Iedere verbinding met en verhouding tot anderen beperkt noodzakelijk de vrijheid van de eenling. De grootst mogelijke vrijheid zou voor hem alleen te verkrijgen zijn door opoffering van zoveel mogelijk maatschappelijk leven en maatschappelijke arbeid. Maar dan zou zij tevens betekenen de grootste onmacht, dat is de grootste onvrijheid in verhouding tot de natuur, het geheel en al door haar geknecht te zijn. De mensen kunnen dus alleen werkelijke, praktische, noodzakelijk beperkte vrijheid veroveren door dat elk hunner iets prijs geeft van zijn persoonlijke willekeur ten behoeve van de vrijheid van anderen, van de gemeenschappelijke vrijheid. Dit is in iedere maatschappij het geval, dit zal ook het geval zijn in de socialistische. En doordat de productiemiddelen gemeenschappelijk eigendom zullen zijn en de productie maatschappelijk geregeld worden, zal dat wat de kapitalistische bourgeoisie vrijheid noemt, min of meer onbeperkte beschikking over het eigendom, onbeperkt ook ten opzichte van de gevolgen voor andere menselijke wezens — niet meer bestaan. Maar de maatschappelijke vrijheid door inperking van ieders persoonlijke willekeur, door de nieuwe arbeidswijze en arbeidsverhoudingen verkregen, zal groter zijn dan ooit te voren.
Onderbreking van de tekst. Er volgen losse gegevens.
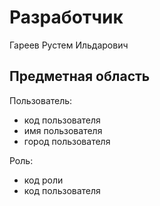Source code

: # Разработчик

Гареев Рустем Ильдарович

## Предметная область

Пользователь:

* код пользователя
* имя пользователя
* город пользователя

Роль:

* код роли
* код пользователя
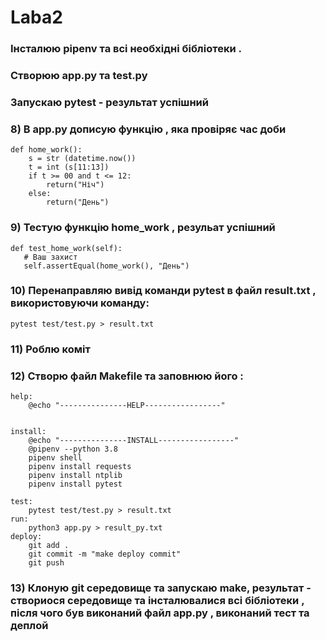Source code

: Laba2
========================
### Інсталюю pipenv та всі необхідні бібліотеки .

### Створюю app.py та test.py 
### Запускаю pytest - результат успішний
### 8) В app.py дописую функцію , яка провіряє час доби

    def home_work():
        s = str (datetime.now())
        t = int (s[11:13])
        if t >= 00 and t <= 12:
            return("Ніч")
        else:
            return("День")
            
### 9) Тестую функцію home_work , резульат успішний
    def test_home_work(self):
       # Ваш захист
       self.assertEqual(home_work(), "День")
        
### 10) Перенаправляю вивід команди pytest в файл result.txt , використовуючи команду:
    pytest test/test.py > result.txt
    
### 11) Роблю коміт
### 12) Створю файл Makefile та заповнюю його :
    help:
        @echo "---------------HELP-----------------"
    
    
    install:
        @echo "---------------INSTALL-----------------"
        @pipenv --python 3.8
        pipenv shell
        pipenv install requests
        pipenv install ntplib
        pipenv install pytest
    
    test:
        pytest test/test.py > result.txt
    run:
        python3 app.py > result_py.txt
    deploy:
        git add .
        git commit -m "make deploy commit"
        git push


### 13) Клоную git середовище та запускаю make, результат - створиося середовище та інсталювалися всі бібліотеки , після чого  був виконаний файл app.py , виконаний тест та деплой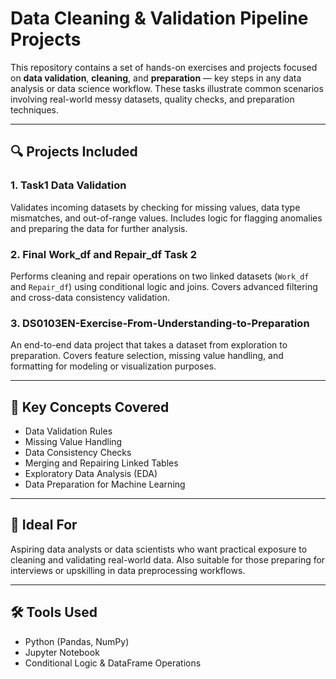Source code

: # Data Cleaning & Validation Pipeline Projects

This repository contains a set of hands-on exercises and projects focused on **data validation**, **cleaning**, and **preparation** — key steps in any data analysis or data science workflow. These tasks illustrate common scenarios involving real-world messy datasets, quality checks, and preparation techniques.

---

## 🔍 Projects Included

### 1. Task1 Data Validation
Validates incoming datasets by checking for missing values, data type mismatches, and out-of-range values. Includes logic for flagging anomalies and preparing the data for further analysis.

### 2. Final Work_df and Repair_df Task 2
Performs cleaning and repair operations on two linked datasets (`Work_df` and `Repair_df`) using conditional logic and joins. Covers advanced filtering and cross-data consistency validation.

### 3. DS0103EN-Exercise-From-Understanding-to-Preparation
An end-to-end data project that takes a dataset from exploration to preparation. Covers feature selection, missing value handling, and formatting for modeling or visualization purposes.

---

## 🧰 Key Concepts Covered

- Data Validation Rules
- Missing Value Handling
- Data Consistency Checks
- Merging and Repairing Linked Tables
- Exploratory Data Analysis (EDA)
- Data Preparation for Machine Learning

---

## 🧠 Ideal For

Aspiring data analysts or data scientists who want practical exposure to cleaning and validating real-world data. Also suitable for those preparing for interviews or upskilling in data preprocessing workflows.

---

## 🛠️ Tools Used

- Python (Pandas, NumPy)
- Jupyter Notebook
- Conditional Logic & DataFrame Operations

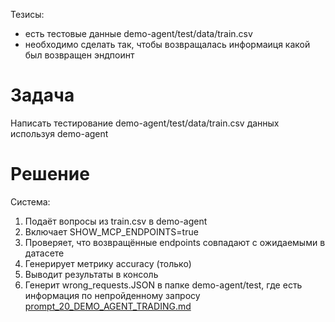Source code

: Тезисы:
- есть тестовые данные demo-agent/test/data/train.csv
- необходимо сделать так, чтобы возвращалась информаиця какой был возвращен эндпоинт
# Задача
Написать тестирование demo-agent/test/data/train.csv данных используя demo-agent
# Решение
Система:
1. Подаёт вопросы из train.csv в demo-agent
2. Включает SHOW_MCP_ENDPOINTS=true
3. Проверяет, что возвращённые endpoints совпадают с ожидаемыми в датасете
4. Генерирует метрику accuracy (только)
5. Выводит результаты в консоль
6. Генерит wrong_requests.JSON в папке demo-agent/test, где есть информация по непройденному запросу
[prompt_20_DEMO_AGENT_TRADING.md](prompt_20_DEMO_AGENT_TRADING.md)
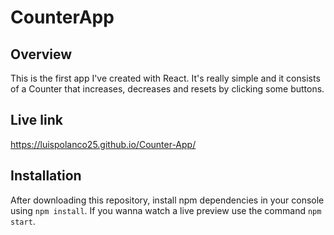 # CounterApp

## Overview

This is the first app I've created with React. It's really simple and it consists of a Counter that increases, decreases and resets by clicking some buttons.

## Live link

https://luispolanco25.github.io/Counter-App/

## Installation

After downloading this repository, install npm dependencies in your console using `npm install`. If you wanna watch a live preview use the command `npm start`.
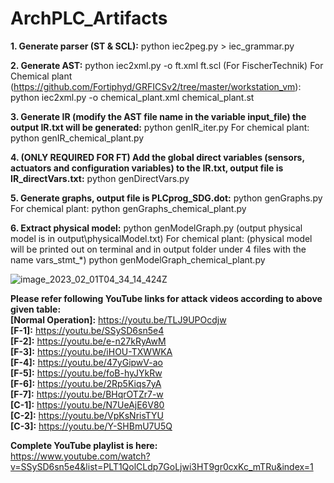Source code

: # ArchPLC_Artifacts

**1. Generate parser (ST & SCL):**
   python iec2peg.py > iec_grammar.py

**2. Generate AST:**
   python iec2xml.py -o ft.xml ft.scl (For FischerTechnik)
   For Chemical plant (https://github.com/Fortiphyd/GRFICSv2/tree/master/workstation_vm):
   python iec2xml.py -o chemical_plant.xml chemical_plant.st

**3. Generate IR (modify the AST file name in the variable input_file) the output IR.txt will be generated:**
   python genIR_iter.py
   For chemical plant:
   python genIR_chemical_plant.py

**4. (ONLY REQUIRED FOR FT) Add the global direct variables (sensors, actuators and configuration variables) to the IR.txt, output file is IR_directVars.txt:**
   python genDirectVars.py

**5. Generate graphs, output file is PLCprog_SDG.dot:**
   python genGraphs.py   
   For chemical plant:
   python genGraphs_chemical_plant.py

**6. Extract physical model:**
   python genModelGraph.py    (output physical model is in output\physicalModel.txt)
   For chemical plant:        (physical model will be printed out on terminal and in output folder under 4 files with the name vars_stmt_*)
   python genModelGraph_chemical_plant.py


![image_2023_02_01T04_34_14_424Z](https://user-images.githubusercontent.com/102813392/215954369-53db5a14-0d9d-403a-bc9c-0c4d042d9ca3.png)

**Please refer following YouTube links for attack videos according to above given table:** </br>
**[Normal Operation]:** https://youtu.be/TLJ9UPOcdjw </br>
**[F-1]:** https://youtu.be/SSySD6sn5e4 </br>
**[F-2]:** https://youtu.be/e-n27kRyAwM </br>
**[F-3]:** https://youtu.be/iHOU-TXWWKA </br>
**[F-4]:** https://youtu.be/47yGipwV-ao </br>
**[F-5]:** https://youtu.be/foB-hyJYkRw </br>
**[F-6]:** https://youtu.be/2Rp5Kiqs7yA </br>
**[F-7]:** https://youtu.be/BHqrOTZr7-w </br> 
**[C-1]:** https://youtu.be/N7UeAjE6V80 </br>
**[C-2]:** https://youtu.be/VpKsNrisTYU </br>
**[C-3]:** https://youtu.be/Y-SHBmU7U5Q </br>

**Complete YouTube playlist is here:** </br>
https://www.youtube.com/watch?v=SSySD6sn5e4&list=PLT1QolCLdp7GoLjwi3HT9gr0cxKc_mTRu&index=1
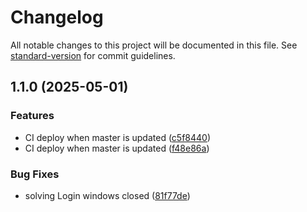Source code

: # Changelog

All notable changes to this project will be documented in this file. See [standard-version](https://github.com/conventional-changelog/standard-version) for commit guidelines.

## 1.1.0 (2025-05-01)


### Features

* CI deploy when master is updated ([c5f8440](https://github.com/jcdesignweb/jukeis-app-erb/commit/c5f8440dafcd34ad6f1eff997b3841e75fe99a6b))
* CI deploy when master is updated ([f48e86a](https://github.com/jcdesignweb/jukeis-app-erb/commit/f48e86ad3c4d42ab0e87c5368112c37f6f26fccf))


### Bug Fixes

* solving Login windows closed ([81f77de](https://github.com/jcdesignweb/jukeis-app-erb/commit/81f77de7368158e318d36c8e091f872ef270455b))
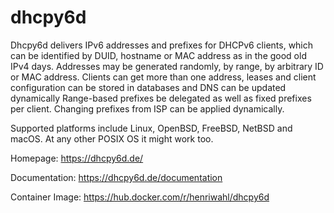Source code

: dhcpy6d
=======

Dhcpy6d delivers IPv6 addresses and prefixes for DHCPv6 clients, which can be identified by DUID, hostname or MAC address as in the good old IPv4 days.
Addresses may be generated randomly, by range, by arbitrary ID or MAC address.
Clients can get more than one address, leases and client configuration can be stored in databases and DNS can be updated dynamically
Range-based prefixes be delegated as well as fixed prefixes per client.
Changing prefixes from ISP can be applied dynamically.

Supported platforms include Linux, OpenBSD, FreeBSD, NetBSD and macOS. At any other POSIX OS it might work too.

Homepage: https://dhcpy6d.de/

Documentation: https://dhcpy6d.de/documentation

Container Image: https://hub.docker.com/r/henriwahl/dhcpy6d
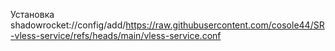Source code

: Установка shadowrocket://config/add/https://raw.githubusercontent.com/cosole44/SR-vless-service/refs/heads/main/vless-service.conf
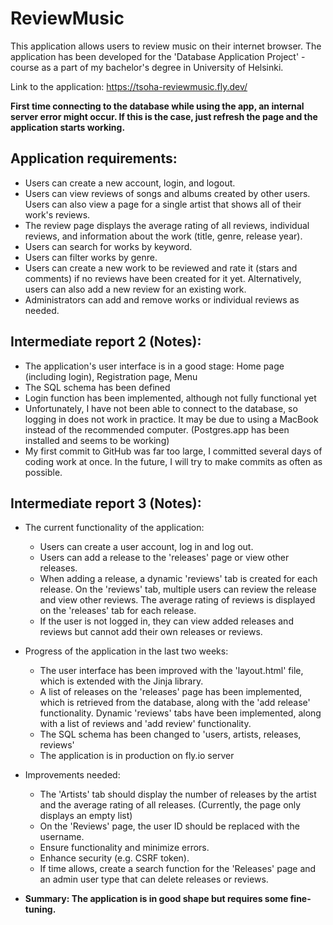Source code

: # ReviewMusic

This application allows users to review music on their internet browser. The application has been developed for the 'Database Application Project' -course as a part of my bachelor's degree in University of Helsinki.

Link to the application: https://tsoha-reviewmusic.fly.dev/

__First time connecting to the database while using the app, an internal server error might occur. If this is the case, just refresh the page and the application starts working.__

## Application requirements:
* Users can create a new account, login, and logout.
* Users can view reviews of songs and albums created by other users. Users can also view a page for a single artist that shows all of their work's reviews.
* The review page displays the average rating of all reviews, individual reviews, and information about the work (title, genre, release year).
* Users can search for works by keyword.
* Users can filter works by genre.
* Users can create a new work to be reviewed and rate it (stars and comments) if no reviews have been created for it yet. Alternatively, users can also add a new review for an existing work.
* Administrators can add and remove works or individual reviews as needed.

## Intermediate report 2 (Notes):
* The application's user interface is in a good stage: Home page (including login), Registration page, Menu
* The SQL schema has been defined
* Login function has been implemented, although not fully functional yet
* Unfortunately, I have not been able to connect to the database, so logging in does not work in practice. It may be due to using a MacBook instead of the recommended computer. (Postgres.app has been installed and seems to be working)
* My first commit to GitHub was far too large, I committed several days of coding work at once. In the future, I will try to make commits as often as possible.

## Intermediate report 3 (Notes):
* The current functionality of the application:
  - Users can create a user account, log in and log out.
  - Users can add a release to the 'releases' page or view other releases.
  - When adding a release, a dynamic 'reviews' tab is created for each release. On the 'reviews' tab, multiple users can review the release and view other reviews. The average rating of reviews is displayed on the 'releases' tab for each release.
  - If the user is not logged in, they can view added releases and reviews but cannot add their own releases or reviews.
  
* Progress of the application in the last two weeks:
  - The user interface has been improved with the 'layout.html' file, which is extended with the Jinja library.
  - A list of releases on the 'releases' page has been implemented, which is retrieved from the database, along with the 'add release' functionality. Dynamic 'reviews' tabs have been implemented, along with a list of reviews and 'add review' functionality.
  - The SQL schema has been changed to 'users, artists, releases, reviews'
  - The application is in production on fly.io server

* Improvements needed:
  - The 'Artists' tab should display the number of releases by the artist and the average rating of all releases. (Currently, the page only displays an empty list)
  - On the 'Reviews' page, the user ID should be replaced with the username.
  - Ensure functionality and minimize errors.
  - Enhance security (e.g. CSRF token).
  - If time allows, create a search function for the 'Releases' page and an admin user type that can delete releases or reviews.

 * __Summary: The application is in good shape but requires some fine-tuning.__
Voor de arbeidersklasse heeft het denkbeeld: vermeerdering van maatschappelijke vrijheid door inperking vaan persoonlijke willekeur, niets dan aantrekkelijks en bekends. Het is hetzelfde begrip, toegepast op de organisatie van de maatschappelijke arbeid, dat zij reeds nu dagelijks toepast in haar strijd tegen het kapitalisme. Om een weinig meer, steeds meer vrijheid, ten slotte de gehele bevrijding van de loonslavernij te veroveren, sluiten de arbeiders zich aaneen in vak- of politieke organisatie, en elk individu offert daarin iets op van zijn persoonlijke willekeur ten behoeve van de samenwerking en het algemeen belang
We weten dus nu wat vrijheid is, d.w.z. wat zij voor ons is, welke inhoud het woord heeft voor het socialistisch proletariaat. En we weten dat deze inhoud niet willekeurig door ons gekozen werd, dat het proletariaat niet evengoed een ander vrijheidsideaal kon koesteren, maar dat het gegeven, bepaald wordt door de graad van ontwikkeling der productiekrachten en de positie van het proletariaat in de kapitalistische maatschappij.
_______________
[1] H. Gorter, Sociaaldemocratie en anarchisme, blz. 17.
[2] Dus niet de christelijke en anarchistische arbeiders.
[3] Kautsky. Zedenleer en materialistische opvatting der geschiedenis.